A still-young couple with Loek (probably early 1949)
     Making her way back to The Netherlands and then finding Appie again were long, torturous adventures. But reunited and through good times and bad, they were fortunate.
       They were able to have two more children together -- Loek (Luke, in English) born a couple of months before me in 1947, and Kitty, born a few months after my sister Elsa in 1951.
    Jannie and Rose were similarly fortunate; Jannie and Appie emigrated to Israel in 1949 ("I never wanted to, but all my life I always did what Appie wanted," Jannie said); we moved to the United States at the end of 1955.
    The van de Kars made it together through 51 years of marriage -- "the last years were the best," Jannie wrote, although Appie's heart was failing.
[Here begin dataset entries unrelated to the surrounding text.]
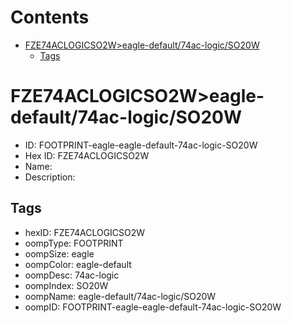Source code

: 



Contents
========

* [FZE74ACLOGICSO2W>eagle-default/74ac-logic/SO20W](#fze74aclogicso2weagle-default74ac-logicso20w)
	* [Tags](#tags)

# FZE74ACLOGICSO2W>eagle-default/74ac-logic/SO20W

- ID: FOOTPRINT-eagle-eagle-default-74ac-logic-SO20W
- Hex ID: FZE74ACLOGICSO2W
- Name: 
- Description: 

## Tags

- hexID: FZE74ACLOGICSO2W
- oompType: FOOTPRINT
- oompSize: eagle
- oompColor: eagle-default
- oompDesc: 74ac-logic
- oompIndex: SO20W
- oompName: eagle-default/74ac-logic/SO20W
- oompID: FOOTPRINT-eagle-eagle-default-74ac-logic-SO20W
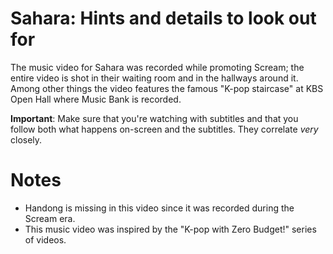# Sahara: Hints and details to look out for

The music video for Sahara was recorded while promoting Scream;
the entire video is shot in their waiting room and in the hallways around it.
Among other things the video features the famous "K-pop staircase" at KBS Open Hall
where Music Bank is recorded.

**Important**: Make sure that you're watching with subtitles and that you follow both what
happens on-screen and the subtitles. They correlate *very* closely.

# Notes

* Handong is missing in this video since it was recorded during the Scream era.
* This music video was inspired by the "K-pop with Zero Budget!" series of videos.
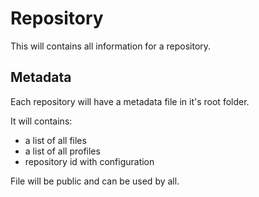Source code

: # Repository

This will contains all information for a repository.

## Metadata

Each repository will have a metadata file in it's root folder.

It will contains:

- a list of all files
- a list of all profiles
- repository id with configuration

File will be public and can be used by all.
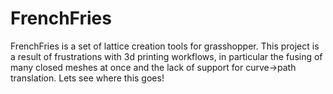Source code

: # FrenchFries
FrenchFries is a set of lattice creation tools for grasshopper.
This project is a result of frustrations with 3d printing workflows, in particular the fusing of many closed meshes at once and the lack of support for curve->path translation.
Lets see where this goes!


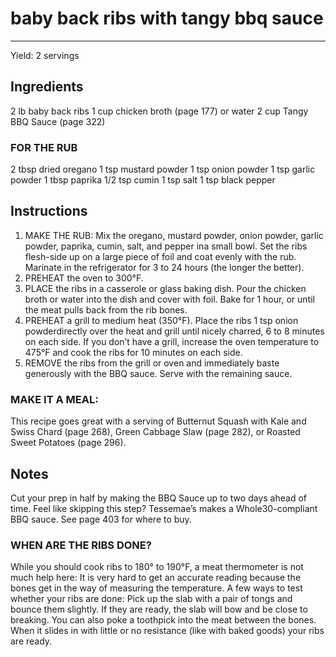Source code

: # baby back ribs with tangy bbq sauce
---
Yield: 2 servings

## Ingredients
2 lb baby back ribs
1 cup chicken broth (page 177) or water
2 cup Tangy BBQ Sauce (page 322)

### FOR THE RUB
2 tbsp dried oregano
1 tsp mustard powder
1 tsp onion powder
1 tsp garlic powder
1 tbsp paprika
1/2 tsp cumin
1 tsp salt
1 tsp black pepper


## Instructions
1. MAKE THE RUB: Mix the oregano, mustard powder, onion
powder, garlic powder, paprika, cumin, salt, and pepper ina
small bowl. Set the ribs flesh-side up on a large piece of foil
and coat evenly with the rub. Marinate in the refrigerator
for 3 to 24 hours (the longer the better).
2. PREHEAT the oven to 300°F.
3. PLACE the ribs in a casserole or glass baking dish. Pour the
chicken broth or water into the dish and cover with foil. Bake
for 1 hour, or until the meat pulls back from the rib bones.
4. PREHEAT a grill to medium heat (350°F). Place the ribs
1 tsp onion powderdirectly over the heat and grill until nicely charred, 6 to 8
minutes on each side. If you don’t have a grill, increase the
oven temperature to 475°F and cook the ribs for 10 minutes
on each side.
5. REMOVE the ribs from the grill or oven and immediately
baste generously with the BBQ sauce. Serve with the
remaining sauce.

### MAKE IT A MEAL: 
This recipe goes great with a serving
of Butternut Squash with Kale and Swiss Chard (page 268),
Green Cabbage Slaw (page 282), or Roasted Sweet Potatoes
(page 296).

## Notes

Cut your prep in half by making the BBQ
Sauce up to two days ahead of time.
Feel like skipping this step? Tessemae’s
makes a Whole30-compliant BBQ
sauce. See page 403 for where to buy.

### WHEN ARE THE RIBS DONE? 
While you should cook ribs
to 180° to 190°F, a meat thermometer is not much help here: It
is very hard to get an accurate reading because the bones get
in the way of measuring the temperature. A few ways to test
whether your ribs are done: Pick up the slab with a pair of tongs
and bounce them slightly. If they are ready, the slab will bow
and be close to breaking. You can also poke a toothpick into
the meat between the bones. When it slides in with little or no
resistance (like with baked goods) your ribs are ready.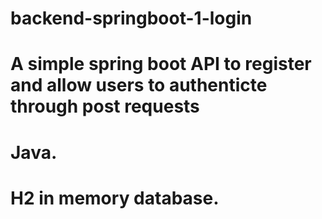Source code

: # backend-springboot-1-login

# A simple spring boot API to register and allow users to authenticte through post requests

# Java.
# H2 in memory database.
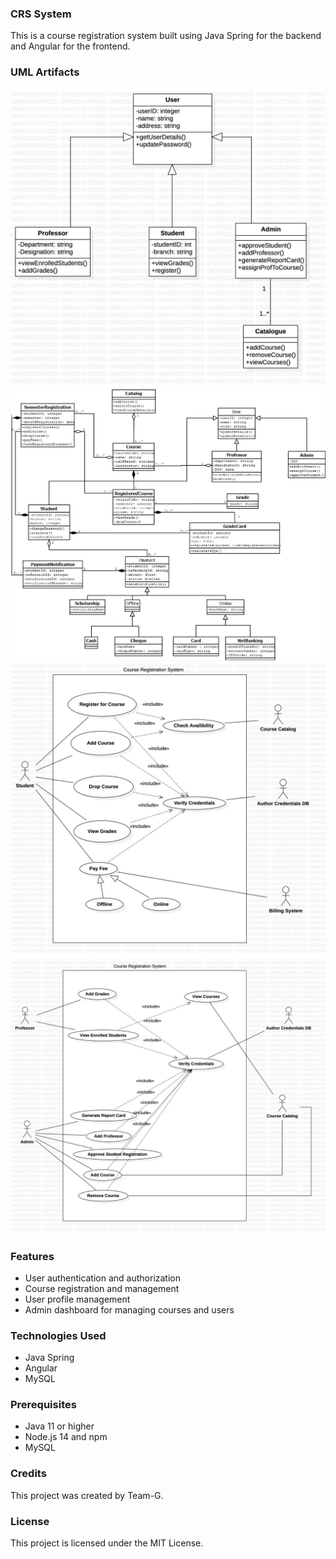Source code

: ### CRS System
This is a course registration system built using Java Spring for the backend and Angular for the frontend.

### UML Artifacts
![Use_case_diagram](./UML-Artifacts/uml_class.jfif)
![Use_diagram](./UML-Artifacts/uml_diagram.jfif)
![Use_case_diagram_student](./UML-Artifacts/uml_use_case_diagram_student.jfif)
![uml_use_case_diagram](./UML-Artifacts/uml_use_case_diagram.jfif)

### Features
-   User authentication and authorization
-   Course registration and management
-   User profile management
-   Admin dashboard for managing courses and users

### Technologies Used
-   Java Spring
-   Angular
-   MySQL

### Prerequisites
-   Java 11 or higher
-   Node.js 14 and npm
-   MySQL


### Credits
This project was created by Team-G.

### License
This project is licensed under the MIT License.


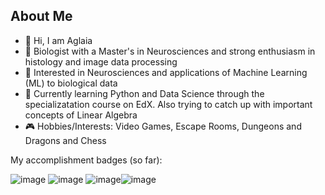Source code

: ## About Me

- 👋 Hi, I am Aglaia
- 🧬 Biologist with a Master's in Neurosciences and strong enthusiasm in histology and image data processing
- 👀 Interested in Neurosciences and applications of Machine Learning (ML) to biological data
- 🌱 Currently learning Python and Data Science through the specializatation course on EdX. Also trying to catch up with important concepts of Linear Algebra
- 🎮 Hobbies/Interests: Video Games, Escape Rooms, Dungeons and Dragons and Chess

<!---
aglaiak/aglaiak is a ✨ special ✨ repository because its `README.md` (this file) appears on your GitHub profile.
You can click the Preview link to take a look at your changes.
--->
My accomplishment badges (so far): 

![image](https://user-images.githubusercontent.com/13675217/214573531-80fc3f2a-a901-4f45-b763-76a84796d298.png) ![image](https://user-images.githubusercontent.com/13675217/214573295-155f08b5-2875-43fb-bc68-660a2f11bc2b.png) ![image](https://user-images.githubusercontent.com/13675217/214573977-f3a7fe67-76b4-4552-bb8e-20c248358050.png)![image](https://user-images.githubusercontent.com/13675217/215324942-083a0ac7-88e4-430c-b820-197975ebf909.png)




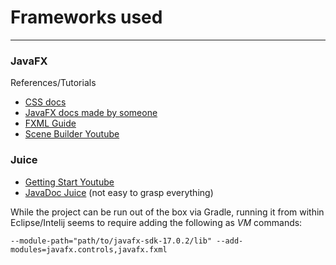 # Frameworks used
<hr/>

### JavaFX

References/Tutorials
<ul>
    <li><a href="https://openjfx.io/javadoc/17/javafx.graphics/javafx/scene/doc-files/cssref.html">CSS docs</a></li>
    <li><a href="https://fxdocs.github.io/docs/html5/#_introduction">JavaFX docs made by someone</a></li>
    <li><a href="https://examples.javacodegeeks.com/desktop-java/javafx/fxml/javafx-fxml-tutorial/">FXML Guide</a></li>
    <li><a href="https://www.youtube.com/watch?v=Z1W4E2d4Yxo">Scene Builder Youtube </a></li>
</ul>

### Juice
<ul>
    <li><a href="https://www.youtube.com/watch?v=wNclLOTxQjk&t=2s">Getting Start Youtube</a></li>
    <li><a href="https://google.github.io/guice/api-docs/4.2/javadoc/index.html?com/google/inject/Binder.html">JavaDoc Juice</a> (not easy to grasp everything)</li>
</ul>


While the project can be run out of the box via Gradle, running it from within Eclipse/Intelij seems to require adding the following as *VM* commands:

    --module-path="path/to/javafx-sdk-17.0.2/lib" --add-modules=javafx.controls,javafx.fxml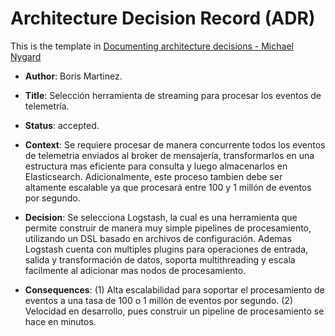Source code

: # Architecture Decision Record (ADR)

This is the template in [Documenting architecture decisions - Michael Nygard](http://thinkrelevance.com/blog/2011/11/15/documenting-architecture-decisions)

* **Author**: Boris Martinez.

* **Title**: Selección herramienta de streaming para procesar los eventos de telemetría.

* **Status**: accepted.

* **Context**: Se requiere procesar de manera concurrente todos los eventos de telemetria enviados al broker de mensajería, transformarlos en una estructura mas eficiente para consulta y luego almacenarlos en Elasticsearch. Adicionalmente, este proceso tambien debe ser altamente escalable ya que procesará entre 100 y 1 millón de eventos por segundo.

* **Decision**: Se selecciona Logstash, la cual es una herramienta que permite construir de manera muy simple pipelines de procesamiento, utilizando un DSL basado en archivos de configuración. Ademas Logstash cuenta con multiples plugins para operaciones de entrada, salida y transformación de datos, soporta multithreading y escala facilmente al adicionar mas nodos de procesamiento.

* **Consequences**:  (1) Alta escalabilidad para soportar el procesamiento de eventos a una tasa de 100  o 1 millón de eventos por segundo. (2) Velocidad en desarrollo, pues construir un pipeline de procesamiento se hace en minutos.
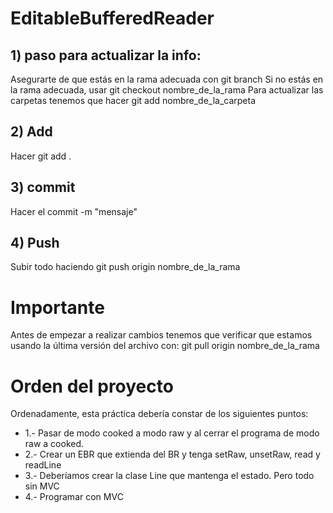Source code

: # EditableBufferedReader
## 1) paso para actualizar la info:
Asegurarte de que estás en la rama adecuada con git branch
Si no estás en la rama adecuada, usar git checkout nombre_de_la_rama
Para actualizar las carpetas tenemos que hacer git add nombre_de_la_carpeta
## 2) Add
Hacer git add .
## 3) commit
Hacer el commit -m "mensaje"
## 4) Push
Subir todo haciendo git push origin nombre_de_la_rama
# Importante
Antes de empezar a realizar cambios tenemos que verificar que estamos usando la última versión del archivo con: git pull origin nombre_de_la_rama
# Orden del proyecto
Ordenadamente, esta práctica debería constar de los siguientes puntos:
- 1.- Pasar de modo cooked a modo raw y al cerrar el programa de modo raw a cooked.
- 2.- Crear un EBR que extienda del BR y tenga setRaw, unsetRaw, read y readLine
- 3.- Deberíamos crear la clase Line que mantenga el estado. Pero todo sin MVC
- 4.- Programar con MVC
Despite his ills, his death while hospitalized at about 3 a.. m. on October 6, 1993, was unexpected and sudden.
    "Now I am alone, I miss him very much" is what she wrote near the end of her memoirs.
     And Loek, who came to the U.S. to study, died of cancer in 2004 at age 57. He lived in the Chicago area and was a respected research scientist in the medical field and a professor.
---
An Israeli family in Dutch garb -- Loek, Jannie,
Appie and little Kitty
     Telling portions of Jannie's story, said her daughter Kitty, "is exactly what she would have wanted. It was very important for her that people will know every detail, including the loss of the baby.
    "She used to cry on the date it was done and Loek told me once why she is crying; as a child I never saw her cry so I asked him what happened. He was 4 1/2 years older and always asked her many questions, especially about Auschwitz.
     "I used to hate these conversations they had since I never wanted to hear about it. It was painful for a child that such horrible things happened to the mother, but he was persistent and (until he was a teenager and busy with his own life) never stopped asking as long as we had lunch together."
---
     The photo below is of Jannie on her 91st birthday -- "the last nice one she had," said Kitty. "The next year, when she turned 92, "she felt it was the end and indeed 2 1/2 weeks later she passed away (cancer)."
      Some 70 years earlier, she had been cursed and blessed at the same time.













 

 


 

13 comments:

  1. Thank you Nico for doing this for my mom - she would have appreciated it so much!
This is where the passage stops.